Your goal — Within the entries below, the lines from the one with "확장자인 모든 파일 제거" through the one with "- 파생 운영체제는 전제조건이 오픈 소스, 무료배포이다." are to be set down exactly, both ends kept.

Entries provided —

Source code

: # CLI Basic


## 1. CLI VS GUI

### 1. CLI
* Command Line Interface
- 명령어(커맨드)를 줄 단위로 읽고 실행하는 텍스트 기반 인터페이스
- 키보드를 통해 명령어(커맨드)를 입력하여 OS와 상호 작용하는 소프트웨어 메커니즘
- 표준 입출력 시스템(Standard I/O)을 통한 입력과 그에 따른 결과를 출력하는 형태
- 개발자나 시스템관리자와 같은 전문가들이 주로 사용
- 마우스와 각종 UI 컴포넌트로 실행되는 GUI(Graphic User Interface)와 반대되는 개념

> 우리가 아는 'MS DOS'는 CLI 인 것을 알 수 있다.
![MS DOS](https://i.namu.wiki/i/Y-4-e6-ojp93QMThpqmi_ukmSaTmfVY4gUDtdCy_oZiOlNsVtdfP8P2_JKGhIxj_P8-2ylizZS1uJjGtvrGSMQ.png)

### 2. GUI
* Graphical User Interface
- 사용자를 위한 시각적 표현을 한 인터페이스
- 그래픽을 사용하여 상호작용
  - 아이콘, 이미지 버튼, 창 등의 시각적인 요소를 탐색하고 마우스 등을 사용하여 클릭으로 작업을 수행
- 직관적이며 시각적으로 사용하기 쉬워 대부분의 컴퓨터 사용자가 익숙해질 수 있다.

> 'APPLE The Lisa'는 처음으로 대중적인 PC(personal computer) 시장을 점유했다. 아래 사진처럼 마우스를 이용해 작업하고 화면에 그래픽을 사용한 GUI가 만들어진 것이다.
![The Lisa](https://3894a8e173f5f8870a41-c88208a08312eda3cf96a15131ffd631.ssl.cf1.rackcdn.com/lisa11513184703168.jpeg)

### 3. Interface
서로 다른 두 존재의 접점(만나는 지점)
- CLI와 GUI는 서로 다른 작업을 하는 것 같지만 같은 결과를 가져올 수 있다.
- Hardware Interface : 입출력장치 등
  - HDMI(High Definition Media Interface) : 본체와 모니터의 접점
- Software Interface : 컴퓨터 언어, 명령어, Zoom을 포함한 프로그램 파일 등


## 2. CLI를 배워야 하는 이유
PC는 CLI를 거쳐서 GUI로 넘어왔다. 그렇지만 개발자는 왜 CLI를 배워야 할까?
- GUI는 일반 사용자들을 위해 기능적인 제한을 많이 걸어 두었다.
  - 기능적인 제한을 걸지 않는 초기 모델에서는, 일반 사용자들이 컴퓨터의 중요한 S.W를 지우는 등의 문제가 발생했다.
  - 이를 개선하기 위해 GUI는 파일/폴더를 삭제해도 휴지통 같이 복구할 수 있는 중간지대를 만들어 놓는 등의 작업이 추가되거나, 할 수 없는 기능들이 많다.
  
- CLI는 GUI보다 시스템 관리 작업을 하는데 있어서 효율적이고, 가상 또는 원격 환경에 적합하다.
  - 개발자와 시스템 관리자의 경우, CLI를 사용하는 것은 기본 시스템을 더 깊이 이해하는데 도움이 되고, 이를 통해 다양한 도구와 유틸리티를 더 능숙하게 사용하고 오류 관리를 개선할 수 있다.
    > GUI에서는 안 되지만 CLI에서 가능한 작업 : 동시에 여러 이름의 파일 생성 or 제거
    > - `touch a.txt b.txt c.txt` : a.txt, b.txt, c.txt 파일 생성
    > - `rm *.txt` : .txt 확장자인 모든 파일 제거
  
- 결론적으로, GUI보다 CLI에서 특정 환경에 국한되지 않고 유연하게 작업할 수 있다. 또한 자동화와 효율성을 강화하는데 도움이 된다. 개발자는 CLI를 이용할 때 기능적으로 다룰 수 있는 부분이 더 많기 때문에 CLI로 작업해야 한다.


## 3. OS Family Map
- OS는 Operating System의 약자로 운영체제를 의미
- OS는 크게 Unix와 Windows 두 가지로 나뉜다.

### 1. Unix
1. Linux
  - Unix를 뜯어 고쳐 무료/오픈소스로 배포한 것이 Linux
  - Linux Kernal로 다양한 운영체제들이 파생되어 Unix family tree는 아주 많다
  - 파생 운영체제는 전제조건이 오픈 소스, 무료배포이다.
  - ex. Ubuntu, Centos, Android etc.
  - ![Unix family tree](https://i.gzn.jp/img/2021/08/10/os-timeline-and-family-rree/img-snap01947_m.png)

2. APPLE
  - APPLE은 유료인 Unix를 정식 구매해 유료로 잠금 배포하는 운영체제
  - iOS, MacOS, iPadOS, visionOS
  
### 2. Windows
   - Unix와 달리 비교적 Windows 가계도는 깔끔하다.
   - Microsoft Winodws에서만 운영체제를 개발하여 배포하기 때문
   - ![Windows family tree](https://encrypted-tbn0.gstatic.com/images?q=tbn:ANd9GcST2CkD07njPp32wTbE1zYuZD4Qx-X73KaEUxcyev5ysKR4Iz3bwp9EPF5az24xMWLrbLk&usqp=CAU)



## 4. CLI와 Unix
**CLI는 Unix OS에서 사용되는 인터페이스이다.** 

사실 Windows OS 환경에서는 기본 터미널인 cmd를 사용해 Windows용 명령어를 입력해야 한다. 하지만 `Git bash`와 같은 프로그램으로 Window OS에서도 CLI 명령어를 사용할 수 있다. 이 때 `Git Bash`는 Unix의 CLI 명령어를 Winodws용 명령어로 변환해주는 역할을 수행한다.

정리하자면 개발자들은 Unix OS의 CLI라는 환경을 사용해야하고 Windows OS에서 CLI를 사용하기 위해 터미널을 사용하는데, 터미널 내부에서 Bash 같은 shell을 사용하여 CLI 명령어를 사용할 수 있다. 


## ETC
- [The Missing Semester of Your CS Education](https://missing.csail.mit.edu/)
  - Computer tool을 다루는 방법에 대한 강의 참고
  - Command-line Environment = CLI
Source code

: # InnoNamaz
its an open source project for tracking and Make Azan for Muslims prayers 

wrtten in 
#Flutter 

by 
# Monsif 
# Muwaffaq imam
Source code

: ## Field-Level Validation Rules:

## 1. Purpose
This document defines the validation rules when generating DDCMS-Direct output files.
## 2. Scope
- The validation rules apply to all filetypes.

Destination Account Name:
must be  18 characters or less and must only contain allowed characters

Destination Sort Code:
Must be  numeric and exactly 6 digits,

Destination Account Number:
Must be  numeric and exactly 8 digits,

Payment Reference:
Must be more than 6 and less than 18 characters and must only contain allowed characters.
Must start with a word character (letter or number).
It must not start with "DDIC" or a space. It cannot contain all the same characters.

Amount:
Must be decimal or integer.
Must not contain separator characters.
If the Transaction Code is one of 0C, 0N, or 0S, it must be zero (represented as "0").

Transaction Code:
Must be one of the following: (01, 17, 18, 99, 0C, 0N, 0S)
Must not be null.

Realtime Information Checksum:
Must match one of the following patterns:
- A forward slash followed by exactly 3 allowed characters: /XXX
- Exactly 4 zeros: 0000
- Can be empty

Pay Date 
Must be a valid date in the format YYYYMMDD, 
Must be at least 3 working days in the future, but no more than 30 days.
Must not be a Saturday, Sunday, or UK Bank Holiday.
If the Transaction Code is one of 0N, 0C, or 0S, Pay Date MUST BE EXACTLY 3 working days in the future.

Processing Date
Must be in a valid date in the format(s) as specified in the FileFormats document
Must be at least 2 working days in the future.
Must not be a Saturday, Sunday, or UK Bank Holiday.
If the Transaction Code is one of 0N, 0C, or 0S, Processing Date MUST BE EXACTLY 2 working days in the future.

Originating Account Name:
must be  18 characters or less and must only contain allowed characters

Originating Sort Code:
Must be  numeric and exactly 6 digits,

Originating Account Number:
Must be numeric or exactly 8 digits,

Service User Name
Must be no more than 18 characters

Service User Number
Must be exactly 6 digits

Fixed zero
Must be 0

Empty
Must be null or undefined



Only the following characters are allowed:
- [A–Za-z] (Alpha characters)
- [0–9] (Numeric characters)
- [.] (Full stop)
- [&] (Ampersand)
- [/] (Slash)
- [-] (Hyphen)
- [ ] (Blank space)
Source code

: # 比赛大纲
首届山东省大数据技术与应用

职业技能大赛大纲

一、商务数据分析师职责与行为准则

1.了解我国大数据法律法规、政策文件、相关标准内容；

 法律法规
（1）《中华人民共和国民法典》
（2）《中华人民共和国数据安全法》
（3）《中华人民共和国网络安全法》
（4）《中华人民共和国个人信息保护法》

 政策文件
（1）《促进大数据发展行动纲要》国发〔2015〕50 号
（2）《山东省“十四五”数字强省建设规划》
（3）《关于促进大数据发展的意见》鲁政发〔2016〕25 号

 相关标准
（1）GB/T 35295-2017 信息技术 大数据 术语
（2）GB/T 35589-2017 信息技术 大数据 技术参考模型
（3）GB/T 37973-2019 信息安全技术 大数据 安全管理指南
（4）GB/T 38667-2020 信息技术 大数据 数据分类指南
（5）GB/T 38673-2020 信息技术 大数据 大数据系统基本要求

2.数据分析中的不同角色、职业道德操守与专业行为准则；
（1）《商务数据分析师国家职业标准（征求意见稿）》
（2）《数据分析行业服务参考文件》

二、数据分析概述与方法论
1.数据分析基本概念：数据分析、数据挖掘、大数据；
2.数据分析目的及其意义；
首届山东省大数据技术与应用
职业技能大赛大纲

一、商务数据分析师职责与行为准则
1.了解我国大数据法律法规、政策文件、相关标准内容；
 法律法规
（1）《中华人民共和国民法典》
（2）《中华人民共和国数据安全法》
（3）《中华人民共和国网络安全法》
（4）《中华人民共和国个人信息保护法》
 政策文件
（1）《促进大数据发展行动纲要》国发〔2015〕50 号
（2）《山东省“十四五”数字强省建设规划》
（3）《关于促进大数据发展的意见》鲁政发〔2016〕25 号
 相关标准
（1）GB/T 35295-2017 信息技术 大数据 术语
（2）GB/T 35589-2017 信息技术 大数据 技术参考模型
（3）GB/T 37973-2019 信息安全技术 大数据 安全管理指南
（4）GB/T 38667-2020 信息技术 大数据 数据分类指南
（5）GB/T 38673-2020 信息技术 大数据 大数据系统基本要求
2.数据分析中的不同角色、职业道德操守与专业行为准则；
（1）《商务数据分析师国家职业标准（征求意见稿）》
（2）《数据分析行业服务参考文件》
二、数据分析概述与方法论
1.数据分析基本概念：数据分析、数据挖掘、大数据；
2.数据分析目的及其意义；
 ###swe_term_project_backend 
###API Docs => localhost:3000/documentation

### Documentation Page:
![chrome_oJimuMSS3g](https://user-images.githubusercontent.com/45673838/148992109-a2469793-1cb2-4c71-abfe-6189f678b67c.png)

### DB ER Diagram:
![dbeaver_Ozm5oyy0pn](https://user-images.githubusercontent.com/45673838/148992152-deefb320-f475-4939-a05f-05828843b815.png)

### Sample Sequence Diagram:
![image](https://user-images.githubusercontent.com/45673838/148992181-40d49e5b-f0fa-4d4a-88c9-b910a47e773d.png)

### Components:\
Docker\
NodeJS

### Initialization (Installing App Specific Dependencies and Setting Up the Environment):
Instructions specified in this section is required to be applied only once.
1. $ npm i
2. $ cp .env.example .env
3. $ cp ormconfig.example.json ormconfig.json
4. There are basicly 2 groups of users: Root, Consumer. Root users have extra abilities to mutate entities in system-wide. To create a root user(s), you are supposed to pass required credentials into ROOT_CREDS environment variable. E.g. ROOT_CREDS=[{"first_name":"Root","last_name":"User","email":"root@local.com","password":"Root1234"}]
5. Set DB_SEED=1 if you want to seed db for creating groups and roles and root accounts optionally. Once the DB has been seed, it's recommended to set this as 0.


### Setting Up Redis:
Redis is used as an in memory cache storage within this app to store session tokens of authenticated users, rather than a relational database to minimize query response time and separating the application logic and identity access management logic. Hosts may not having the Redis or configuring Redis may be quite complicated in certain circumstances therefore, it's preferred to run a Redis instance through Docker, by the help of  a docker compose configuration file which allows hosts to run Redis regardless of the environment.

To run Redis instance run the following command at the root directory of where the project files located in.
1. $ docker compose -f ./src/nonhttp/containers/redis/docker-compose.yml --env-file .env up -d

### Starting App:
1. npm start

Output below —
    > - `rm *.txt` : .txt 확장자인 모든 파일 제거
  
- 결론적으로, GUI보다 CLI에서 특정 환경에 국한되지 않고 유연하게 작업할 수 있다. 또한 자동화와 효율성을 강화하는데 도움이 된다. 개발자는 CLI를 이용할 때 기능적으로 다룰 수 있는 부분이 더 많기 때문에 CLI로 작업해야 한다.


## 3. OS Family Map
- OS는 Operating System의 약자로 운영체제를 의미
- OS는 크게 Unix와 Windows 두 가지로 나뉜다.

### 1. Unix
1. Linux
  - Unix를 뜯어 고쳐 무료/오픈소스로 배포한 것이 Linux
  - Linux Kernal로 다양한 운영체제들이 파생되어 Unix family tree는 아주 많다
  - 파생 운영체제는 전제조건이 오픈 소스, 무료배포이다.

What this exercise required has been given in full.